GAFSP’s five-year $19 million investment in Togo began in 2011 and supports two programs improving the productive capacity of targeted producer partners in a variety of agricultural and livestock sectors, including fishing.

Background

In 2011, 58.7% of the total population of Togo, and 73.4% of its rural population, lived under the national poverty line. Sixty percent of Togolese live in rural communities, which account for more than three quarters of the country’s poor.

Agriculture accounts for about 40% of GDP and employs more than 50 percent of the labor force. Although no precise figures are available, it is believed that Togolese agriculture relies mostly on small-scale farms combining food crops (maize, sorghum, millet, yams, cassava) for self-consumption and cash crops (cotton and to a lesser extent coffee or cocoa).

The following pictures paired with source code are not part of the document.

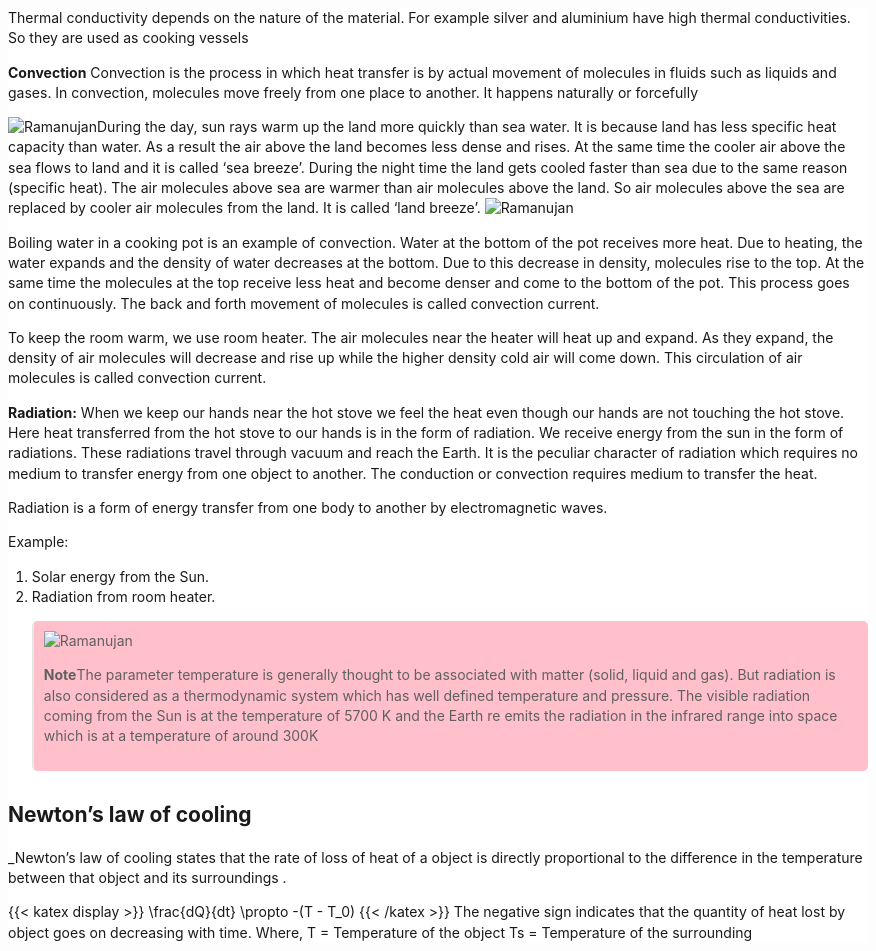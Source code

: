 
Thermal conductivity depends on the nature of the material. For example silver and aluminium have high thermal conductivities. So they are used as cooking vessels

**Convection** 
Convection is the process in which heat transfer is by actual movement of molecules in fluids such as liquids and gases. In convection, molecules move freely from one place to another. It happens naturally or forcefully

<img src="image_82.jpg" alt="Ramanujan" width="30" >During the day, sun rays warm up the land more quickly than sea water. It is because land has less specific heat capacity than water. As a result the air above the land becomes less dense and rises. At the same time the cooler air above the sea flows to land and it is called ‘sea breeze’. During the night time the land gets cooled faster than sea due to the same reason (specific heat). The air molecules above sea are warmer than air molecules above the land. So air molecules above the sea are replaced by cooler air molecules from the land. It is called ‘land breeze’.
<img src="image_81.jpg" alt="Ramanujan" width="500" >




Boiling water in a cooking pot is an example of convection. Water at the bottom of the pot receives more heat. Due to heating, the water expands and the density of water decreases at the bottom. Due to this decrease in density, molecules rise to the top. At the same time the molecules at the top receive less heat and become denser and come to the bottom of the pot. This process goes on continuously. The back and forth movement of molecules is called convection current.

To keep the room warm, we use room heater. The air molecules near the heater will heat up and expand. As they expand, the density of air molecules will decrease and rise up while the higher density cold air will come down. This circulation of air molecules is called convection current.

**Radiation:** 
When we keep our hands near the hot stove we feel the heat even though our hands are not touching the hot stove. Here heat transferred from the hot stove to our hands is in the form of radiation. We receive energy from the sun in the form of radiations. These radiations travel through vacuum and reach the Earth. It is the peculiar character of radiation which requires no medium to transfer energy from one object to another. The conduction or convection requires medium to transfer the heat.

Radiation is a form of energy transfer from one body to another by electromagnetic waves.

Example: 
1. Solar energy from the Sun. 
2. Radiation from room heater.  

<blockquote style="background-color:pink; padding:10px; border-radius:5px;">
<img src="image_5.png" alt="Ramanujan" width="30" >

**Note**The parameter temperature is generally thought to be associated with matter (solid, liquid and gas). But radiation is also considered as a thermodynamic system which has well defined temperature and pressure. The visible radiation coming from the Sun is at the temperature of 5700 K and the Earth re emits the radiation in the infrared range into space which is at a temperature of around 300K</blockquote>

## Newton’s law of cooling


_Newton’s law of cooling states that the rate of loss of heat of a object is directly proportional to the difference in the temperature between that object and its surroundings .

{{< katex display >}} 
\frac{dQ}{dt} \propto -(T - T_0)
{{< /katex  >}} 
The negative sign indicates that the quantity of heat lost by object goes on decreasing with time. Where, 
T = Temperature of the object
Ts = Temperature of the surrounding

It is estimated that only 45% of the country’s arable land is actually used, with less than one percent of it equipped for irrigation. However, only about two hectares of land, on average, were available for each person employed in agriculture in 2012.

Read the case study.

Photo: Ruth McDowall/Shoot the Earth/ActionAid

Adoh sells fish in a town in Togo. Photo: Ruth McDowall/Shoot the Earth/ActionAid

How can GAFSP grow from here?

As each country case study shows, GAFSP projects have a great deal of potential for improving livelihoods – including income and food security – and increasing climate resilience. Despite achieving some important successes, GAFSP has room to improve in order to sustainably meet the needs of small-scale food producers.

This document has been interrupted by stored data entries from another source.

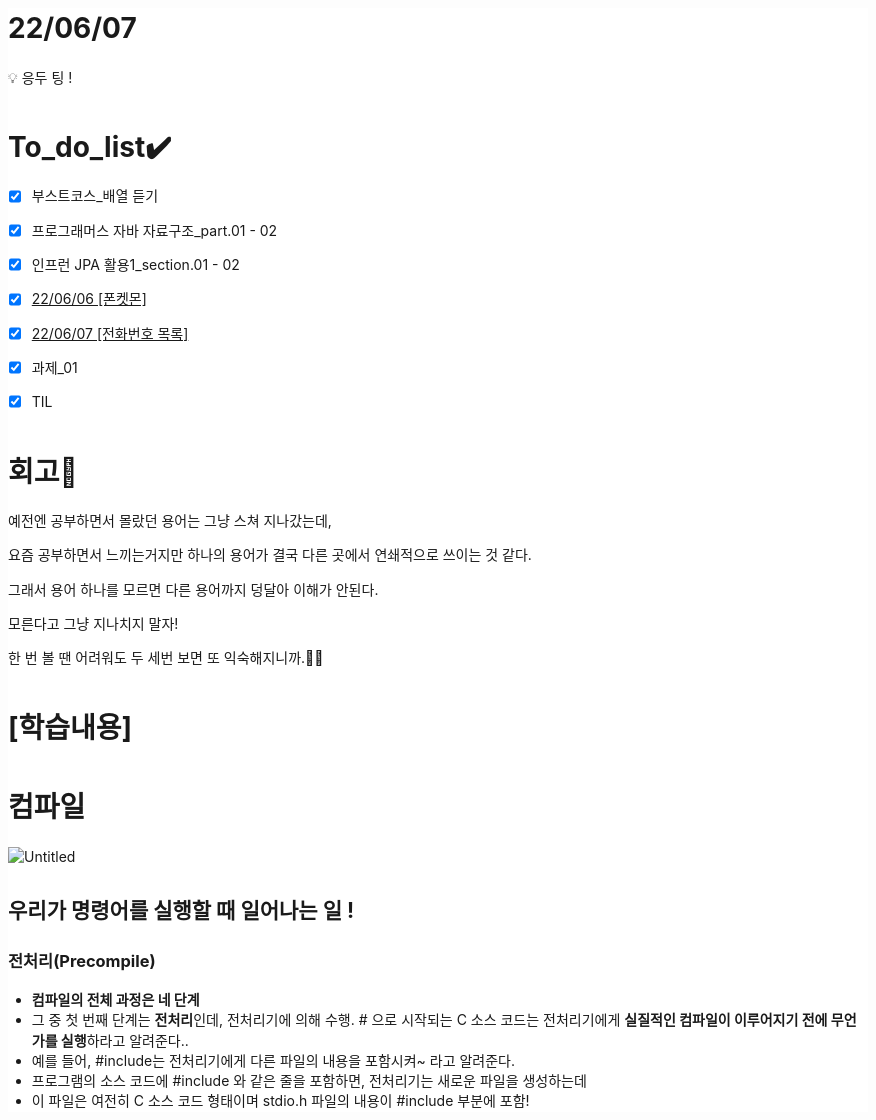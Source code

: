 # 22/06/07


<aside>
💡 응두 팅 !

</aside>

# To_do_list✔️



- [x]  부스트코스_배열  듣기
- [x]  프로그래머스 자바 자료구조_part.01 - 02
- [x]  인프런 JPA 활용1_section.01 - 02
- [x]  [22/06/06 [폰켓몬]](https://programmers.co.kr/learn/courses/30/lessons/1845?language=java)
- [x]  [22/06/07 [전화번호 목록]](https://programmers.co.kr/learn/courses/30/lessons/42577)
- [x]  과제_01
- [x]  TIL



# 회고🤔

예전엔 공부하면서 몰랐던 용어는 그냥 스쳐 지나갔는데,

요즘 공부하면서 느끼는거지만 하나의 용어가 결국 다른 곳에서 연쇄적으로 쓰이는 것 같다.

그래서 용어 하나를 모르면 다른 용어까지 덩달아 이해가 안된다.

모른다고 그냥 지나치지 말자!

한 번 볼 땐 어려워도 두 세번 보면 또 익숙해지니까.💪🏻

# [학습내용]



# 컴파일

![Untitled](https://s3.us-west-2.amazonaws.com/secure.notion-static.com/4d01b1ee-a69a-400c-8e04-7463e6903ba1/Untitled.png?X-Amz-Algorithm=AWS4-HMAC-SHA256&X-Amz-Content-Sha256=UNSIGNED-PAYLOAD&X-Amz-Credential=AKIAT73L2G45EIPT3X45%2F20220630%2Fus-west-2%2Fs3%2Faws4_request&X-Amz-Date=20220630T013521Z&X-Amz-Expires=86400&X-Amz-Signature=52337361a40de55af386419cc7581492503405c7bfa5b126ea22b7541d15f423&X-Amz-SignedHeaders=host&response-content-disposition=filename%20%3D%22Untitled.png%22&x-id=GetObject)

## 우리가 명령어를 실행할 때 일어나는 일 !

### **전처리(Precompile)**

- **컴파일의 전체 과정은 네 단계**
- 그 중 첫 번째 단계는 **전처리**인데, 전처리기에 의해 수행. # 으로 시작되는 C 소스 코드는 전처리기에게 **실질적인 컴파일이 이루어지기 전에 무언가를 실행**하라고 알려준다..
- 예를 들어, #include는 전처리기에게 다른 파일의 내용을 포함시켜~ 라고 알려준다.
- 프로그램의 소스 코드에 #include 와 같은 줄을 포함하면, 전처리기는 새로운 파일을 생성하는데
- 이 파일은 여전히 C 소스 코드 형태이며 stdio.h 파일의 내용이 #include 부분에 포함!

  • Consultations could be improved everywhere. National-level farmers’ organizations, NGOs and women as a specific group need to be better engaged throughout the projects.
  • More focus needs to be placed on the most vulnerable people. Those without access to many productive resources are not seeing as many improvements as producer partners who have access to more productive resources and stronger markets.
  • Political power-building needs to be strengthened. Groups that are more vulnerable lack political power and need more capacity-building in leadership and organization.
  • Communities need to be sensitized to women’s empowerment. Women’s political and economic power is being hampered by a lack of community sensitization.
  • Projects with flexibility are most successful. Ongoing consultations that allow for adjustments and additions to project plans are best meeting the needs of producer partners.